Donc les deux, à nous de distinguer en apprenant à nous écouter - distinguer ce qui est plutôt addiction ou plutôt attirance nécessaire pour rééquilibrer notre situation.
katia dit
Grand merci ! OUI, j'ai les mêmes affinités épicé/amer (Pità+++). Difficile parfois de trouver la frontière addiction/attirance.
sabine dit
Merci Christophe pour ces précieuses indications , je remets mon sac à dos et reprends mon cheminement sur cette voie !
sabine dit
bonjour Christophe
je suis en pleine méditation au sujet des maladies dites chroniques!
j'essaie de reformuler selon ce que je crois avoir compris :
- une maladie chronique serait la conséquence d'un affaiblissement constitutionnel (déficience ou excès ) ?
-et si l'on s'attaque à cette maladie chronique (c'est à dire supprimer les symptômes) , on pourra éventuellement y trouver une amélioration ponctuelle (cette lune de miel qui emmielle traitreusement ) mais au final pas de règlement dans le temps ?
- qu'il vaut mieux aller à la racine c'est à dire comprendre la constitution de la personne et essayer de voir si déficience ou excès , et essayer de comprendre pourquoi, comment cela a déraillé ? et ensuite partir en quête d'une alimentation adaptée et de plantes accompagnatrices ? mais quand même essayer d'atténuer les symptômes (car la souffrance peut rendre hermétique à tout effort de cheminement )?
Suis-je sur la bonne voie ou bien me fourvoie-je ?
j'en reviens à l'exemple de mon amie et de ses problèmes de dos (becs de perroquets, toutes les vertèbres avec des nodules, des trucs qui coincent le nerf sciatique....) ;
dans ce cas est ce que c'est considéré comme maladie chronique (car il y a des pics ) ou comme handicape (puisque les toubibs disent qu'il n'y a pas grand chose à faire ) ?
si handicape , est ce qu'on aborde cette problématique en se concentrant seulement sur le fait de diminuer la douleur ,
- est ce que le fait de connaitre sa constitution peut orienter dans le choix du traitement et du coup aider à améliorer (là pour moi c'est encore très flou )
(j'ai encore trois milliards de questions mais promis pas toutes à la fois les questions poserai !)
Christophe BERNARD dit
C'est un très bon résumé de l'approche herbaliste et naturopathique. Car nous ne sommes pas docteurs, nous ne sommes pas formés pour aborder les pathologies d'une manière frontale. La valeur au long terme se situe donc dans l'analyse constitutionnelle effectivement (le "terrain"). Et lorsque l'on a essayé pas mal de choses, qu'aucun résultat n'apparaît, ou que l'on a du mal à trouver quoi que ce soit qui cloche dans le terrain, on aide la personne du mieux possible avec l'expression aiguë du problème. Dans le cas d'une inflammation au niveau des articulations, les anti-inflammatoires ou dépuratifs à affinité articulaire, comme vous l'avez bien préconisé, de type filipendula, scrophularia, curcuma, zingiber, EPA/DHA, etc.

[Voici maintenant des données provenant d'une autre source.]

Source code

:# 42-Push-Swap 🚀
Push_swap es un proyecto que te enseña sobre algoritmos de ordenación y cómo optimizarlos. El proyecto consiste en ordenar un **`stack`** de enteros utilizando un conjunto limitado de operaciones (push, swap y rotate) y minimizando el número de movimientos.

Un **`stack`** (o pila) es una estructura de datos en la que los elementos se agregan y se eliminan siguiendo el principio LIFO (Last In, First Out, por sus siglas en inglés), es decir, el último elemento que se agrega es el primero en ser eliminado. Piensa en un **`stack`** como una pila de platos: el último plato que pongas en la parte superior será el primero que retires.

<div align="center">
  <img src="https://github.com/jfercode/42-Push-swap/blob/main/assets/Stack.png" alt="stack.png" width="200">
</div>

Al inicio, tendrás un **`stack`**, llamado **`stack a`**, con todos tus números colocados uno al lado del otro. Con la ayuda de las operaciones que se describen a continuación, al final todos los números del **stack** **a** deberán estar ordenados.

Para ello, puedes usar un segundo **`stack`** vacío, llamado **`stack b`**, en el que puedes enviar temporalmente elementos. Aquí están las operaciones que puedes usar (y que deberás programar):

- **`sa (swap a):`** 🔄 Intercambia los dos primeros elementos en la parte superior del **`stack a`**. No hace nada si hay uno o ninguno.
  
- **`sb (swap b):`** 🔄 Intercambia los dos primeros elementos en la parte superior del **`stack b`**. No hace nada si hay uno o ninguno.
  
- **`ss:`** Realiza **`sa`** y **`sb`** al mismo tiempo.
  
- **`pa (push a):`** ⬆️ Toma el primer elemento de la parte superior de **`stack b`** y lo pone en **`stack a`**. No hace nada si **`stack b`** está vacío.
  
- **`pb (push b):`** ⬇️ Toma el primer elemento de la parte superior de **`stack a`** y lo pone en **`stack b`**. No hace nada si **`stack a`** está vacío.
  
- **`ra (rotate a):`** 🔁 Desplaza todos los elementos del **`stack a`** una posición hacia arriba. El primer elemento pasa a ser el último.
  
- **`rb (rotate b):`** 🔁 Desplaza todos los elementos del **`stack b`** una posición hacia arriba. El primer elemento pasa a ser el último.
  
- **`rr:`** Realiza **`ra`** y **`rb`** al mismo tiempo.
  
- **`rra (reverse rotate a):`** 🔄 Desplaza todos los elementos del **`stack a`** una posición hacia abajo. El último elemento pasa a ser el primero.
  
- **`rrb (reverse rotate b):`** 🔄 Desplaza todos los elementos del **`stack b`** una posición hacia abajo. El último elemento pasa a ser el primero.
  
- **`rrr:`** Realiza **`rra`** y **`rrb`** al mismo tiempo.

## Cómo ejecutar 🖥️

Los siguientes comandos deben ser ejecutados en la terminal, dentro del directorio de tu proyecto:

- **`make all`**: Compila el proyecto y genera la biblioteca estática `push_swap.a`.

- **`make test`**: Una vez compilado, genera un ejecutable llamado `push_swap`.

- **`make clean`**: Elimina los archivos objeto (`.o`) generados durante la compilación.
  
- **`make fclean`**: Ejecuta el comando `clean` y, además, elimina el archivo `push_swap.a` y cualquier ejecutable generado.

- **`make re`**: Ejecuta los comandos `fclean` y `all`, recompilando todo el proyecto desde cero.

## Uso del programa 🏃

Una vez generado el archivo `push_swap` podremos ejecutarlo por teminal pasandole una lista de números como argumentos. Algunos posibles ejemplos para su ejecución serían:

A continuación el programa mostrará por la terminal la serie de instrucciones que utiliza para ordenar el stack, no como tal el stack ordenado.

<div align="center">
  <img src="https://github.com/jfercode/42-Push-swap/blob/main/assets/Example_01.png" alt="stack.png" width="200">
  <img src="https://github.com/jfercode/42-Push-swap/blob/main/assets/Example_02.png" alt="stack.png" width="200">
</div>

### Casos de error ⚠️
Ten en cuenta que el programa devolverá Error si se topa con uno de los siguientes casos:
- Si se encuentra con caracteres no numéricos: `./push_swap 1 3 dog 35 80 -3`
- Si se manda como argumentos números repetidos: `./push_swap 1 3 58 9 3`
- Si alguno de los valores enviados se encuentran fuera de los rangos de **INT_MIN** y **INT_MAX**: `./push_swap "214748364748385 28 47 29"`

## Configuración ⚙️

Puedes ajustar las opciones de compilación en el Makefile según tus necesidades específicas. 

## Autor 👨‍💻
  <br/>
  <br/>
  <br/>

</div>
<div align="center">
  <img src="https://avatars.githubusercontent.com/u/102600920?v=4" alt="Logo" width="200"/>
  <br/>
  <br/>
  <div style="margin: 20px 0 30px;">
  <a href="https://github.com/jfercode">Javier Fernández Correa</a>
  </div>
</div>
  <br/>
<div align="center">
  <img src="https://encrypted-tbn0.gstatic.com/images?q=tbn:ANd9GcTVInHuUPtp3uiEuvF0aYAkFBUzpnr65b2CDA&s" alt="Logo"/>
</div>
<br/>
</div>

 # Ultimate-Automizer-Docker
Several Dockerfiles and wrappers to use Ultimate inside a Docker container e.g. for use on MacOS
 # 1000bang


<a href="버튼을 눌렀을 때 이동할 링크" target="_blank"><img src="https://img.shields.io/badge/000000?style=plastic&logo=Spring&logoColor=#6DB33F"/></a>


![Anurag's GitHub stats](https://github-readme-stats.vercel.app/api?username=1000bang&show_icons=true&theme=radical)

La lecture du terrain peut grandement aider dans la constitution des recommandations. Certains diront par exemple que lorsque problème chronique dégénératif, rien ne vaut le régime crudivore. Je dis ceci : si la personne à une constitution digestive fragile avec tendance à l'inflammation, nous allons provoquer plus de mal que de bien. Ce type de personne, par exemple, peut très mal digérer les EPA/DHA de type poisson des mers froides, et donc trouvera plus de confort avec les infusions, etc.